Thursday, November 13, 2008

Direct from the Moon

earthriseI've just received a review copy of the upcoming National Geographic Channel program Direct from the Moon.

The piece kicks off the channel's Exploration Week on Monday, December 17, at 9:00 p.m.

Centered around stunning new imagery from the Japanese space agency's lunar satellite Kaguya (also known as Selene, and launched in September 2007), Direct from the Moon features new interviews from Apollo moonwalkers Buzz Aldrin and Jack Schmitt, as well as an intriguing set of interviews from the Japense researchers analyzing the data Kaguya is sending home.

The show is worth watching just for two sequences alone: an Earthrise, from which the shot above is a still, and a 3D terrain map of Tyco crater revealing the terraces, valleys, and central peak in never-before-seen detail.

TycoTyco seems to have been formed by an impact roughly around the same time as the Yucatan Peninsula impact therorized to have wiped out the dinosaurs 65 million years ago.

But while the terrestrial impact crater is hidden underwater, Tyco is naked for Kaguya, and now us, to see, and to draw conclusions from about what happened here on earth so long ago.

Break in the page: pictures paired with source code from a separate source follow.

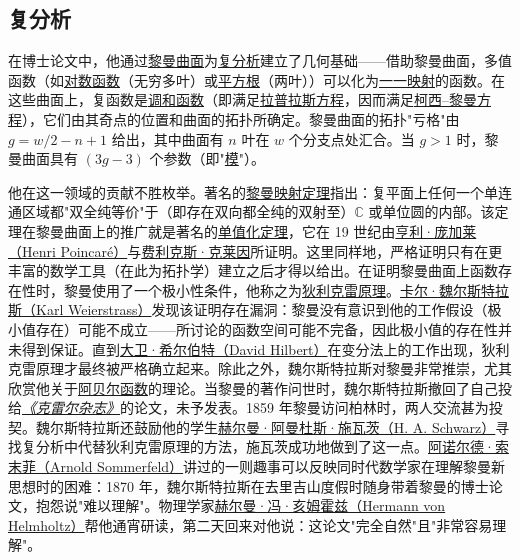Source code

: \subsection{复分析}\label{Complex_analysis}

在博士论文中，他通过\href{https://en.wikipedia.org/wiki/Riemann_surface}{黎曼曲面}为\href{https://en.wikipedia.org/wiki/Complex_analysis}{复分析}建立了几何基础——借助黎曼曲面，多值函数（如\href{https://en.wikipedia.org/wiki/Logarithm}{对数函数}（无穷多叶）或\href{https://en.wikipedia.org/wiki/Square_root}{平方根}（两叶））可以化为\href{https://en.wikipedia.org/wiki/One-to-one_function}{一一映射}的函数。在这些曲面上，复函数是\href{https://en.wikipedia.org/wiki/Harmonic_functions}{调和函数}（即满足\href{https://en.wikipedia.org/wiki/Laplace's_equation}{拉普拉斯方程}，因而满足\href{https://en.wikipedia.org/wiki/Cauchy–Riemann_equations}{柯西--黎曼方程}），它们由其奇点的位置和曲面的拓扑所确定。黎曼曲面的拓扑"亏格"由 {{\(g = w/2 - n + 1\)}{}} 给出，其中曲面有 {{\(n\)}{}} 叶在 {{\(w\)}{}} 个分支点处汇合。当 {{\(g > 1\)}{}} 时，黎曼曲面具有 {{\((3g - 3)\)}{}} 个参数（即"\href{https://en.wikipedia.org/wiki/Moduli_of_algebraic_curves}{模}"）。

他在这一领域的贡献不胜枚举。著名的\href{https://en.wikipedia.org/wiki/Riemann_mapping_theorem}{黎曼映射定理}指出：复平面上任何一个单连通区域都"双全纯等价"于（即存在双向都全纯的双射至）{{\(\mathbb{C}\)}{}} 或单位圆的内部。该定理在黎曼曲面上的推广就是著名的\href{https://en.wikipedia.org/wiki/Uniformization_theorem}{单值化定理}，它在 19 世纪由\href{https://en.wikipedia.org/wiki/Henri_Poincaré}{亨利·庞加莱（Henri Poincaré）}与\href{https://en.wikipedia.org/wiki/Felix_Klein}{费利克斯·克莱因}所证明。这里同样地，严格证明只有在更丰富的数学工具（在此为拓扑学）建立之后才得以给出。在证明黎曼曲面上函数存在性时，黎曼使用了一个极小性条件，他称之为\href{https://en.wikipedia.org/wiki/Dirichlet_principle}{狄利克雷原理}。\href{https://en.wikipedia.org/wiki/Karl_Weierstrass}{卡尔·魏尔斯特拉斯（Karl Weierstrass）}发现该证明存在漏洞：黎曼没有意识到他的工作假设（极小值存在）可能不成立——所讨论的函数空间可能不完备，因此极小值的存在性并未得到保证。直到\href{https://en.wikipedia.org/wiki/David_Hilbert}{大卫·希尔伯特（David Hilbert）}在变分法上的工作出现，狄利克雷原理才最终被严格确立起来。除此之外，魏尔斯特拉斯对黎曼非常推崇，尤其欣赏他关于\href{https://en.wikipedia.org/wiki/Abelian_function}{阿贝尔函数}的理论。当黎曼的著作问世时，魏尔斯特拉斯撤回了自己投给\emph{\href{https://en.wikipedia.org/wiki/Crelle's_Journal}{《克雷尔杂志》}}的论文，未予发表。1859 年黎曼访问柏林时，两人交流甚为投契。魏尔斯特拉斯还鼓励他的学生\href{https://en.wikipedia.org/wiki/Hermann_Amandus_Schwarz}{赫尔曼·阿曼杜斯·施瓦茨（H. A. Schwarz）}寻找复分析中代替狄利克雷原理的方法，施瓦茨成功地做到了这一点。\href{https://en.wikipedia.org/wiki/Arnold_Sommerfeld}{阿诺尔德·索末菲（Arnold Sommerfeld）}讲过的一则趣事可以反映同时代数学家在理解黎曼新思想时的困难：1870 年，魏尔斯特拉斯在去里吉山度假时随身带着黎曼的博士论文，抱怨说"难以理解"。物理学家\href{https://en.wikipedia.org/wiki/Hermann_von_Helmholtz}{赫尔曼·冯·亥姆霍兹（Hermann von Helmholtz）}帮他通宵研读，第二天回来对他说：这论文"完全自然"且"非常容易理解"。

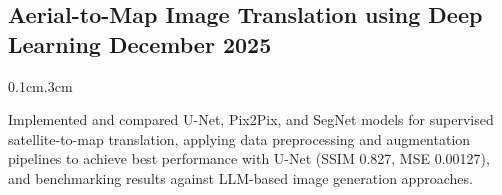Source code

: \subsection{{Aerial-to-Map Image Translation using Deep Learning \hfill December 2025}}

\begin{adjustwidth}{0.1cm}{.3cm}
\begin{zitemize}

\item \begin{justify}
Implemented and compared U-Net, Pix2Pix, and SegNet models for supervised satellite-to-map translation, applying data preprocessing and augmentation pipelines to achieve best performance with U-Net (SSIM 0.827, MSE 0.00127), and benchmarking results against LLM-based image generation approaches.
\end{justify}

\end{zitemize}
\end{adjustwidth}
\vspace{.70em}
\vspace{-.25em}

Going back even further, one Japanese researcher interviewed for the program, has concluded that lunar and terrestrial strikes originated from the asteroid belt, and that leads to the intriguing idea that iron from asteroid impacts interacted with elements in Earth's early oceans to create amino acids, the building blocks of life.

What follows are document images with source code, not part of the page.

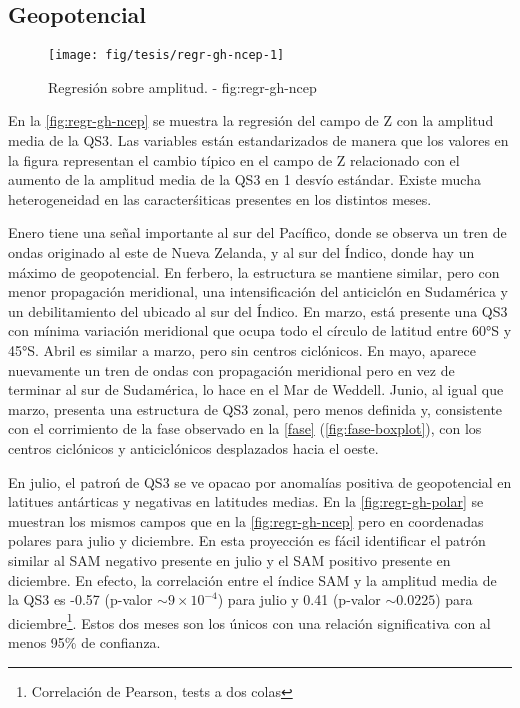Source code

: \documentclass[spanish,a4paper,12p]{book}
\let\rmarkdownfootnote\footnote%
\def\footnote{\protect\rmarkdownfootnote}
\begin{document}
\subsection{Geopotencial}\label{geopotencial}

\begin{landscape}\begin{figure}

{\centering \texttt{[image: fig/tesis/regr-gh-ncep-1]} 

}

\caption{Regresión sobre amplitud. - fig:regr-gh-ncep}\label{fig:regr-gh-ncep}
\end{figure}
\end{landscape}

En la \autoref{fig:regr-gh-ncep} se muestra la regresión del campo de Z
con la amplitud media de la QS3. Las variables están estandarizados de
manera que los valores en la figura representan el cambio típico en el
campo de Z relacionado con el aumento de la amplitud media de la QS3 en
1 desvío estándar. Existe mucha heterogeneidad en las caracterśiticas
presentes en los distintos meses.

Enero tiene una señal importante al sur del Pacífico, donde se observa
un tren de ondas originado al este de Nueva Zelanda, y al sur del
Índico, donde hay un máximo de geopotencial. En ferbero, la estructura
se mantiene similar, pero con menor propagación meridional, una
intensificación del anticiclón en Sudamérica y un debilitamiento del
ubicado al sur del Índico. En marzo, está presente una QS3 con mínima
variación meridional que ocupa todo el círculo de latitud entre 60°S y
45°S. Abril es similar a marzo, pero sin centros ciclónicos. En mayo,
aparece nuevamente un tren de ondas con propagación meridional pero en
vez de terminar al sur de Sudamérica, lo hace en el Mar de Weddell.
Junio, al igual que marzo, presenta una estructura de QS3 zonal, pero
menos definida y, consistente con el corrimiento de la fase observado en
la \autoref{fase} (\autoref{fig:fase-boxplot}), con los centros
ciclónicos y anticiclónicos desplazados hacia el oeste.

En julio, el patroń de QS3 se ve opacao por anomalías positiva de
geopotencial en latitues antárticas y negativas en latitudes medias. En
la \autoref{fig:regr-gh-polar} se muestran los mismos campos que en la
\autoref{fig:regr-gh-ncep} pero en coordenadas polares para julio y
diciembre. En esta proyección es fácil identificar el patrón similar al
SAM negativo presente en julio y el SAM positivo
presente en diciembre. En efecto, la correlación entre el índice SAM y
la amplitud media de la QS3 es -0.57 (p-valor \(\sim 9\times 10^{-4}\))
para julio y 0.41 (p-valor \(\sim 0.0225\)) para
diciembre\footnote{Correlación de Pearson, tests a dos colas}. Estos dos
meses son los únicos con una relación significativa con al menos 95\% de
confianza.
\end{document}
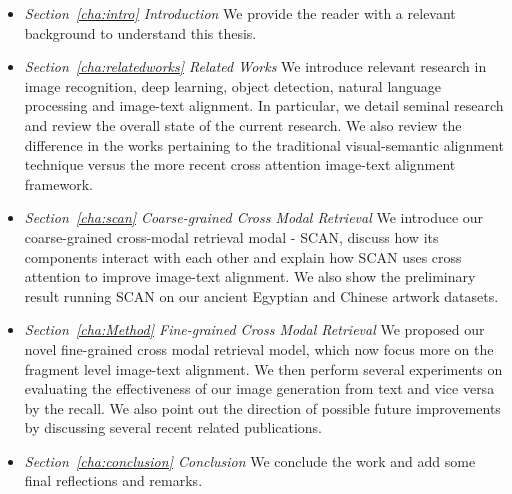 \begin{itemize}
    
    \item \textit{Section~\ref{cha:intro} Introduction}\newline
    We provide the reader with a relevant background to understand this thesis.

    \item \textit{Section~\ref{cha:relatedworks} Related Works}\newline
    We introduce relevant research in image recognition, deep learning, object detection, natural language processing and image-text alignment. In particular, we detail seminal research and review the overall state of the current research. We also review the difference in the works pertaining to the traditional visual-semantic alignment technique versus the more recent cross attention image-text alignment framework.
    
    \item \textit{Section~\ref{cha:scan} Coarse-grained Cross Modal Retrieval}\newline
    We introduce our coarse-grained cross-modal retrieval modal - SCAN, discuss how its components interact with each other and explain how SCAN uses cross attention to improve image-text alignment. We also show the preliminary result running SCAN on our ancient Egyptian and Chinese artwork datasets.
    
    \item \textit{Section~\ref{cha:Method} Fine-grained Cross Modal Retrieval}\newline
    We proposed our novel fine-grained cross modal retrieval model, which now focus more on the fragment level image-text alignment. We then perform several experiments on evaluating the effectiveness of our image generation from text and vice versa by the recall. We also point out the direction of
    possible future improvements by discussing several recent related publications.
    
    \item \textit{Section~\ref{cha:conclusion} Conclusion}\newline
    We conclude the work and add some final reflections and remarks.
\end{itemize}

Exciting as it is, Direct from the Moon feels like it's trying to do too many things at once in the mere 50 minutes alloted to it: is it an Apollo documentary? A back-to-the-moon call to action? Or a presentation of exciting new findings made possible by Kaguya?

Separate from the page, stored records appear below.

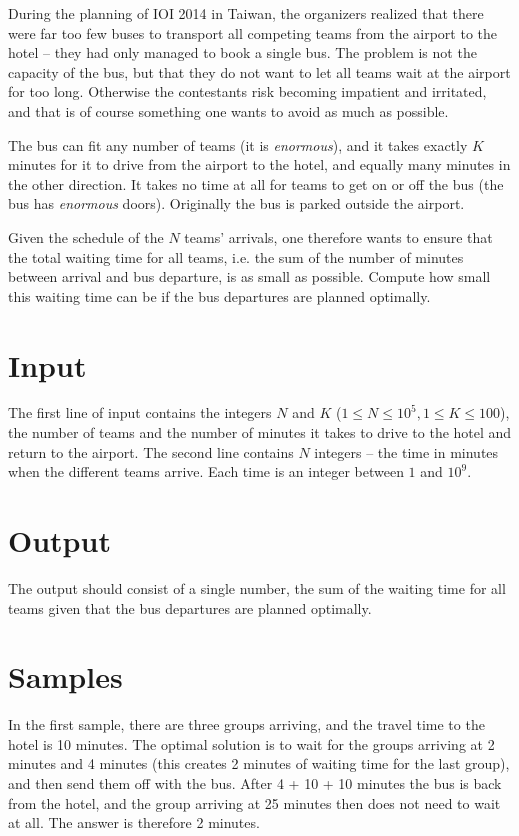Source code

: 
During the planning of IOI 2014 in Taiwan, the organizers realized that there were far too few buses to transport all competing teams from the airport to the hotel -- they had only managed to book a single bus. The problem is not the capacity of the bus, but that they do not want to let all teams wait at the airport for too long. Otherwise the contestants risk becoming impatient and irritated, and that is of course something one wants to avoid as much as possible.

The bus can fit any number of teams (it is \emph{enormous}), and it takes exactly $K$ minutes for it to drive from the airport to the hotel, and equally many minutes in the other direction. It takes no time at all for teams to get on or off the bus (the bus has \emph{enormous} doors). Originally the bus is parked outside the airport.

Given the schedule of the $N$ teams' arrivals, one therefore wants to ensure that the total waiting time for all teams, i.e. the sum of the number of minutes between arrival and bus departure, is as small as possible. Compute how small this waiting time can be if the bus departures are planned optimally.

\section*{Input}
The first line of input contains the integers $N$ and $K$ ($1 \leq N \leq 10^5, 1 \leq K \leq 100$), the number of teams and the number of minutes it takes to drive to the hotel and return to the airport.
The second line contains $N$ integers -- the time in minutes when the different teams arrive. Each time is an integer between $1$ and $10^9$.

\section*{Output}
The output should consist of a single number, the sum of the waiting time for all teams given that the bus departures are planned optimally.

\section*{Samples}
In the first sample, there are three groups arriving, and the travel time to the hotel is 10 minutes. The optimal solution is to wait for the groups arriving at 2 minutes and 4 minutes (this creates 2 minutes of waiting time for the last group), and then send them off with the bus. After 4 + 10 + 10 minutes the bus is back from the hotel, and the group arriving at 25 minutes then does not need to wait at all. The answer is therefore 2 minutes.


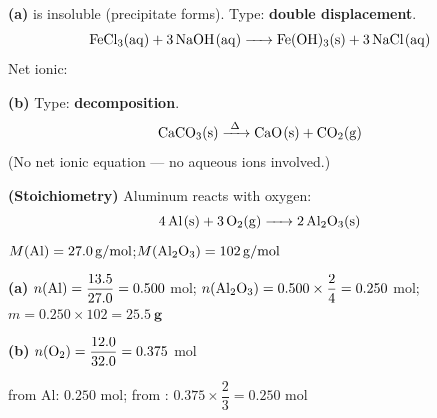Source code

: \documentclass[addpoints]{exam}
\begin{document}
\begin{questions}
\begin{solution}[9cm]
\textbf{(a)}  is insoluble (precipitate forms). Type: \textbf{double displacement}.
\[
\ce{FeCl3(aq) + 3NaOH(aq) -> Fe(OH)3(s) + 3NaCl(aq)}
\]
Net ionic: 

\textbf{(b)} Type: \textbf{decomposition}.
\[
\ce{CaCO3(s) ->[\Delta] CaO(s) + CO2(g)}
\]
(No net ionic equation — no aqueous ions involved.)
\end{solution}

\question \textbf{(Stoichiometry)} Aluminum reacts with oxygen:
\[\ce{4Al(s) + 3O2(g) -> 2Al2O3(s)}\]
$M(\ce{Al}) = \SI{27.0}{g/mol}$;\quad $M(\ce{Al2O3}) = \SI{102}{g/mol}$
\begin{solution}[9cm]
\textbf{(a)} $n(\ce{Al}) = \dfrac{13.5}{27.0} = 0.500$ mol;\quad
$n(\ce{Al2O3}) = 0.500 \times \dfrac{2}{4} = 0.250$ mol;\quad
$m = 0.250 \times 102 = \mathbf{\SI{25.5}{g}}$

\textbf{(b)} $n(\ce{O2}) = \dfrac{12.0}{32.0} = 0.375$ mol

 from Al: $0.250$ mol;\quad {} from : $0.375 \times \dfrac{2}{3} = 0.250$ mol


\end{solution}
\end{questions}
\end{document}
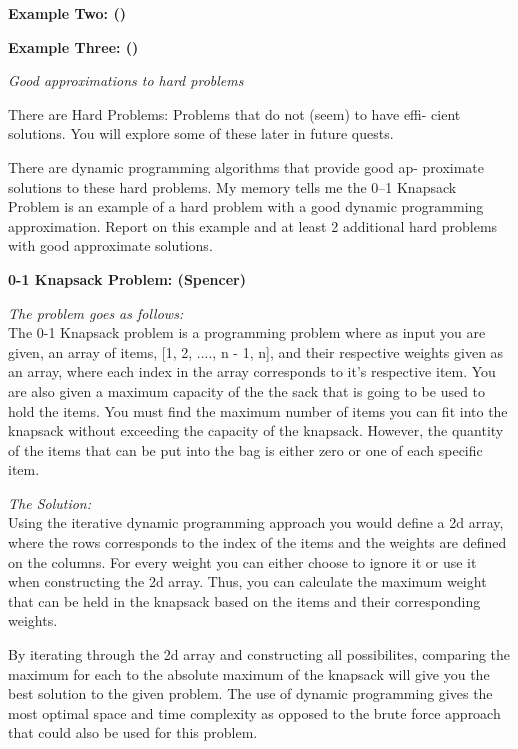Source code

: \documentclass{article}
\begin{document}
\bigskip

\noindent \textbf{Example Two: ()}

\bigskip

\noindent \textbf{Example Three: ()}




\pagebreak

\noindent \textit{Good approximations to hard problems}

\medskip

There are Hard Problems: Problems that do not (seem) to have effi-
cient solutions. You will explore some of these later in future quests.

\medskip

There are dynamic programming algorithms that provide good ap-
proximate solutions to these hard problems. My memory tells me the
0–1 Knapsack Problem is an example of a hard problem with a good
dynamic programming approximation. Report on this example and
at least 2 additional hard problems with good approximate solutions.

\bigskip

\noindent \textbf{0-1 Knapsack Problem: (Spencer)} 

\noindent \textit{The problem goes as follows:} \\
The 0-1 Knapsack problem is a programming problem where as input you
are given, an array of items, [1, 2, ...., n - 1, n], and their 
respective weights given as an array, where each index in the array
corresponds to it's respective item. You are also given a maximum capacity
of the the sack that is going to be used to hold the items. You must find
the maximum number of items you can fit into the knapsack without exceeding
the capacity of the knapsack. However, the quantity of the items that can
be put into the bag is either zero or one of each specific item.

\medskip

\noindent \textit{The Solution:} \\
Using the iterative dynamic programming approach you would define a 2d array,
where the rows corresponds to the index of the items and the weights are defined
on the columns. For every weight you can either choose to ignore it or use it
when constructing the 2d array. Thus, you can calculate the maximum weight
that can be held in the knapsack based on the items and their corresponding
weights.

By iterating through the 2d array and constructing all possibilites, comparing
the maximum for each to the absolute maximum of the knapsack will give you 
the best solution to the given problem. The use of dynamic programming gives
the most optimal space and time complexity as opposed to the brute force
approach that could also be used for this problem.
\end{document}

I'll never get tired of Apollo eye candy, and I could watch those segments all day. Nor will I ever tire of hearing Aldrin et al describe what so very few humans have ever seen before.

But the new data streaming from Kaguya and the scientists interpreting it deserve a show of their own. These (to American audiences) new faces and hardware exploring the moon, the unprecidented detail of the 3D images taken from Kaguya's 60-mile orbit, the new theories about the Earth-moon system's origins and what they can tell us about how life started here on Earth, all should provide fresh inspiration for a new generation of explorers.

As Adrin says in the program, "That satellite has improved our understanding, our definition of just what the surface of the moon really looks like. And it ought to stir the imagingation in any human being."

Monday, November 10, 2008

DARPA book complete

I'm in a blissful lull now, awaiting my editor's feedback before starting revisions on my book about the Defense Advanced Research Projects Agency, or DARPA. The book runs just under 300 pages without notes and other back matter. Some other stats:

Working title: The Department of Mad Scientists: Inside DARPA and How It Shapes Our Technological Future

Tentative list of chapters:

1: An Arm and a Leg
DARPA and the military industrial complex, advanced prosthetics, and why DARPA may just represent the best use of our tax dollars.

2: The Sky Is Falling
President Eisenhower, Sputnik, and how ARPA became America's first space agency.

3: The Intergalactic Network
ARPA invents the Internet, GPS, and stealth airplane technology, and then wonders what the hell it's for after the fall of the Soviet Union.

4: Crazy-Ass Things
Tony Tether takes over DARPA with a mission to bring back the era of visionaries with their hair on fire, and after 9/11 becomes DARPA's longest-serving director.

5: Back Seat Drivers
Ten days in the desert with 35 driverless cars and their humans.

6. Bot on Bot Action
The robot cars go head-to-head in DARPA's first robotic street rally.

7. The Final Frontier
Back in space, DARPA launches satellites on the cheap and discovers the secret of hypersonic flight.

8. The Robot Will See You Now
Robotic surgery comes of age; up next: surgery as word processing.

9. Power to the People
Behind the scenes at perhaps DARPA's most important project yet: getting us energy security now.